** Material supplied **
>>>

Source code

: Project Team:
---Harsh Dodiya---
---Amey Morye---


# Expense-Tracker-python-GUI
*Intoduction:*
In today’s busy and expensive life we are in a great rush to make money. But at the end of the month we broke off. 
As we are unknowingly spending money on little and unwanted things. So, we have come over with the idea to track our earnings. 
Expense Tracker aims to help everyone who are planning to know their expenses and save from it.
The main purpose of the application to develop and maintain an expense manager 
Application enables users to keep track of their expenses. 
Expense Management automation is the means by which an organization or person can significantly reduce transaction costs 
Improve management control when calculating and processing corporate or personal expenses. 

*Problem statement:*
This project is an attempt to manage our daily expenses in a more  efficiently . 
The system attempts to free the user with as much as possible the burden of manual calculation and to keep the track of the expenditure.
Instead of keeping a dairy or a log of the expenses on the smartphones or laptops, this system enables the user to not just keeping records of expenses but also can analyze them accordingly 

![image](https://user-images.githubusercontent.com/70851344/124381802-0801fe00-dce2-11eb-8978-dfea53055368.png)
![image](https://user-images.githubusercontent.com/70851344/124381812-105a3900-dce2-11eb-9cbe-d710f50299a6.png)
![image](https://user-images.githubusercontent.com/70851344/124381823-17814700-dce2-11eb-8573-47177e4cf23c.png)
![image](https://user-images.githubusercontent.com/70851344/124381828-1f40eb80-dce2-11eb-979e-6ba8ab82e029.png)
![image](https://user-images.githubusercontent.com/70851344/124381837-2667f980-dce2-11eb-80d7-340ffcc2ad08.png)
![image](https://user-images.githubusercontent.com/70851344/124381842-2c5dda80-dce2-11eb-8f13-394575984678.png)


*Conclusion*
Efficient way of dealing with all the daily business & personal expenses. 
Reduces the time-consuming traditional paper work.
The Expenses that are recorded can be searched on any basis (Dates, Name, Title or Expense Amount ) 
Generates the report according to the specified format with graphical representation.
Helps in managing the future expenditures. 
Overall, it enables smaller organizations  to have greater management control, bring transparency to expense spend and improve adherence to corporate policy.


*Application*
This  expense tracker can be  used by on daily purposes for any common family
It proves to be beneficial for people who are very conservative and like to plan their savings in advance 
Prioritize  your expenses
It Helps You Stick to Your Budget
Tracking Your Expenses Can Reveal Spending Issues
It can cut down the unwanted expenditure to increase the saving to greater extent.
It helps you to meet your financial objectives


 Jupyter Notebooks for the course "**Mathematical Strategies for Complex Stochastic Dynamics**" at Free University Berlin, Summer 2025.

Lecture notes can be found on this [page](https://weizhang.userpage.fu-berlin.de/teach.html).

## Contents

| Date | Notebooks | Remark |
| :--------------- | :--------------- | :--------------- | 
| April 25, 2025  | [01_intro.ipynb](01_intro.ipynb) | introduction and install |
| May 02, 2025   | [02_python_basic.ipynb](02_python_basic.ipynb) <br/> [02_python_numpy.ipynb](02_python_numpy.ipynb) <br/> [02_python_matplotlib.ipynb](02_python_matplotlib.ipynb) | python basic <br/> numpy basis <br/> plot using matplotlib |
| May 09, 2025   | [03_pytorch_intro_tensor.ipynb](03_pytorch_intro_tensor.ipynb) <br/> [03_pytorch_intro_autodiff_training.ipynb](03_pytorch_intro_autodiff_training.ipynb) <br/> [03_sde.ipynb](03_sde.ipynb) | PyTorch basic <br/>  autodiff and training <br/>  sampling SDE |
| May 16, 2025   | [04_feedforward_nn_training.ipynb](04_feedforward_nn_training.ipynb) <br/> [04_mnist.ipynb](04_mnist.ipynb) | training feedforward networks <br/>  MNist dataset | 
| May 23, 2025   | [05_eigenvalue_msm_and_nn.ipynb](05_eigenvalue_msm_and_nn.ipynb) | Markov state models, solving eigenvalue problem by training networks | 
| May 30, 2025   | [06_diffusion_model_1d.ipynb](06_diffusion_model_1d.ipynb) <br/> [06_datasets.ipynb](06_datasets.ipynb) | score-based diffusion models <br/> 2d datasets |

<<<

** Problem **
Print the records above in full, exactly.

** Exercise answer **
Source code

: Project Team:
---Harsh Dodiya---
---Amey Morye---


# Expense-Tracker-python-GUI
*Intoduction:*
In today’s busy and expensive life we are in a great rush to make money. But at the end of the month we broke off. 
As we are unknowingly spending money on little and unwanted things. So, we have come over with the idea to track our earnings. 
Expense Tracker aims to help everyone who are planning to know their expenses and save from it.
The main purpose of the application to develop and maintain an expense manager 
Application enables users to keep track of their expenses. 
Expense Management automation is the means by which an organization or person can significantly reduce transaction costs 
Improve management control when calculating and processing corporate or personal expenses. 

*Problem statement:*
This project is an attempt to manage our daily expenses in a more  efficiently . 
The system attempts to free the user with as much as possible the burden of manual calculation and to keep the track of the expenditure.
Instead of keeping a dairy or a log of the expenses on the smartphones or laptops, this system enables the user to not just keeping records of expenses but also can analyze them accordingly 

![image](https://user-images.githubusercontent.com/70851344/124381802-0801fe00-dce2-11eb-8978-dfea53055368.png)
![image](https://user-images.githubusercontent.com/70851344/124381812-105a3900-dce2-11eb-9cbe-d710f50299a6.png)
![image](https://user-images.githubusercontent.com/70851344/124381823-17814700-dce2-11eb-8573-47177e4cf23c.png)
![image](https://user-images.githubusercontent.com/70851344/124381828-1f40eb80-dce2-11eb-979e-6ba8ab82e029.png)
![image](https://user-images.githubusercontent.com/70851344/124381837-2667f980-dce2-11eb-80d7-340ffcc2ad08.png)
![image](https://user-images.githubusercontent.com/70851344/124381842-2c5dda80-dce2-11eb-8f13-394575984678.png)


*Conclusion*
Efficient way of dealing with all the daily business & personal expenses. 
Reduces the time-consuming traditional paper work.
The Expenses that are recorded can be searched on any basis (Dates, Name, Title or Expense Amount ) 
Generates the report according to the specified format with graphical representation.
Helps in managing the future expenditures. 
Overall, it enables smaller organizations  to have greater management control, bring transparency to expense spend and improve adherence to corporate policy.


*Application*
This  expense tracker can be  used by on daily purposes for any common family
It proves to be beneficial for people who are very conservative and like to plan their savings in advance 
Prioritize  your expenses
It Helps You Stick to Your Budget
Tracking Your Expenses Can Reveal Spending Issues
It can cut down the unwanted expenditure to increase the saving to greater extent.
It helps you to meet your financial objectives


 Jupyter Notebooks for the course "**Mathematical Strategies for Complex Stochastic Dynamics**" at Free University Berlin, Summer 2025.

Lecture notes can be found on this [page](https://weizhang.userpage.fu-berlin.de/teach.html).

## Contents

| Date | Notebooks | Remark |
| :--------------- | :--------------- | :--------------- | 
| April 25, 2025  | [01_intro.ipynb](01_intro.ipynb) | introduction and install |
| May 02, 2025   | [02_python_basic.ipynb](02_python_basic.ipynb) <br/> [02_python_numpy.ipynb](02_python_numpy.ipynb) <br/> [02_python_matplotlib.ipynb](02_python_matplotlib.ipynb) | python basic <br/> numpy basis <br/> plot using matplotlib |
| May 09, 2025   | [03_pytorch_intro_tensor.ipynb](03_pytorch_intro_tensor.ipynb) <br/> [03_pytorch_intro_autodiff_training.ipynb](03_pytorch_intro_autodiff_training.ipynb) <br/> [03_sde.ipynb](03_sde.ipynb) | PyTorch basic <br/>  autodiff and training <br/>  sampling SDE |
| May 16, 2025   | [04_feedforward_nn_training.ipynb](04_feedforward_nn_training.ipynb) <br/> [04_mnist.ipynb](04_mnist.ipynb) | training feedforward networks <br/>  MNist dataset | 
| May 23, 2025   | [05_eigenvalue_msm_and_nn.ipynb](05_eigenvalue_msm_and_nn.ipynb) | Markov state models, solving eigenvalue problem by training networks | 
| May 30, 2025   | [06_diffusion_model_1d.ipynb](06_diffusion_model_1d.ipynb) <br/> [06_datasets.ipynb](06_datasets.ipynb) | score-based diffusion models <br/> 2d datasets |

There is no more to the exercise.